◆ What you have to do ◆
Send back exactly the lines from the opening line of the records below through the one with "root directory, replacing:</span></span>".

[Saved data entries]
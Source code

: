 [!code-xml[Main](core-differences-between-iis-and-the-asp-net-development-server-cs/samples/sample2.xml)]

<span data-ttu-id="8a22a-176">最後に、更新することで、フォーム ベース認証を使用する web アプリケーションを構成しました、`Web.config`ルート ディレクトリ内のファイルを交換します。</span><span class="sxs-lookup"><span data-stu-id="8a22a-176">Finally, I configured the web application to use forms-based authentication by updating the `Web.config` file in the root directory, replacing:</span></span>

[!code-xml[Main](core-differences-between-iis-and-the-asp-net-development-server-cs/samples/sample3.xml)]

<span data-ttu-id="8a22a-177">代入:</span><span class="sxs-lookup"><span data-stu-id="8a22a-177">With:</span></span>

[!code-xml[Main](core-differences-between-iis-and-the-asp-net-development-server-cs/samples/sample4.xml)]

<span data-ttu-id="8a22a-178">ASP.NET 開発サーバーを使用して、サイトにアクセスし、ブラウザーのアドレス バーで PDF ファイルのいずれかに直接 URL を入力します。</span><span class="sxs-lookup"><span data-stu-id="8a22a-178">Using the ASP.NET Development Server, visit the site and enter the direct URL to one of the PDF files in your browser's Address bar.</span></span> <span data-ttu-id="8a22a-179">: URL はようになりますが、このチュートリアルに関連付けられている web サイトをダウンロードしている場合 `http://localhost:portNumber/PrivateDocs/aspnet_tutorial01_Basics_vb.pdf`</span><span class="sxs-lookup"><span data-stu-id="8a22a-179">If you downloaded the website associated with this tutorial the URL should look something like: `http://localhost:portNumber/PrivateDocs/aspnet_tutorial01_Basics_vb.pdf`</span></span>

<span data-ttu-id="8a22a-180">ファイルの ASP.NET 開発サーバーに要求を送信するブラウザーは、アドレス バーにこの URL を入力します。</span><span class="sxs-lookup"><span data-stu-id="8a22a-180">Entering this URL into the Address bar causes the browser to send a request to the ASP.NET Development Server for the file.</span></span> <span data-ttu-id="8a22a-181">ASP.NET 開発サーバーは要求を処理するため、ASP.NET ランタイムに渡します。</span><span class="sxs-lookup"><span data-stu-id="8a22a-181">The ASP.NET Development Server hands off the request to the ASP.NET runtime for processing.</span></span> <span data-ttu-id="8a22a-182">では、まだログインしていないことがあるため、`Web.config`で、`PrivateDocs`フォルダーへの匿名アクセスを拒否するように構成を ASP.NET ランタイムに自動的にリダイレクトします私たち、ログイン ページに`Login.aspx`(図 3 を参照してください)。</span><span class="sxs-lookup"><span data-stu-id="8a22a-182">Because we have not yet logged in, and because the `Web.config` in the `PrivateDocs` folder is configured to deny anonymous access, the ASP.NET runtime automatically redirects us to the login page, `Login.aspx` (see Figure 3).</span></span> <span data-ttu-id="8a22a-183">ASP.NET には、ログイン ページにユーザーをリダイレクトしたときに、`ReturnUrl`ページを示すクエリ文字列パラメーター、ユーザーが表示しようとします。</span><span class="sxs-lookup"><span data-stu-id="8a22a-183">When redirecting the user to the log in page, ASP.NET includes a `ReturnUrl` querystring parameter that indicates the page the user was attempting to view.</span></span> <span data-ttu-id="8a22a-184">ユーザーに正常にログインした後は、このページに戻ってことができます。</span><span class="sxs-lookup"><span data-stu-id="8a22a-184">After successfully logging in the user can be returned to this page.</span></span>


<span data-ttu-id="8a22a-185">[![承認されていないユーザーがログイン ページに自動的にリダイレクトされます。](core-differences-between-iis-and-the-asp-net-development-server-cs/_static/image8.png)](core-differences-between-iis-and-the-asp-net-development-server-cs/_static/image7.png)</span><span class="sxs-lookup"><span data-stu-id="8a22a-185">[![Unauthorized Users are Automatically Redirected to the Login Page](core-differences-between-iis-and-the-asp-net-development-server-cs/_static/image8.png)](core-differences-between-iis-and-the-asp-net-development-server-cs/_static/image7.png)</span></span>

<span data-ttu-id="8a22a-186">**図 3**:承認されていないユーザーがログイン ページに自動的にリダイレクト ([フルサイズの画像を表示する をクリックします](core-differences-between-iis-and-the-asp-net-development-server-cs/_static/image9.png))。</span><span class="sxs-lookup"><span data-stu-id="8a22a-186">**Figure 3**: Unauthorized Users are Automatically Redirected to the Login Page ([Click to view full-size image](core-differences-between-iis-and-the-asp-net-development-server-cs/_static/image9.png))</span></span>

◆ Problem solution ◆
Source code

: [!code-xml[Main](core-differences-between-iis-and-the-asp-net-development-server-cs/samples/sample2.xml)]

<span data-ttu-id="8a22a-176">最後に、更新することで、フォーム ベース認証を使用する web アプリケーションを構成しました、`Web.config`ルート ディレクトリ内のファイルを交換します。</span><span class="sxs-lookup"><span data-stu-id="8a22a-176">Finally, I configured the web application to use forms-based authentication by updating the `Web.config` file in the root directory, replacing:</span></span>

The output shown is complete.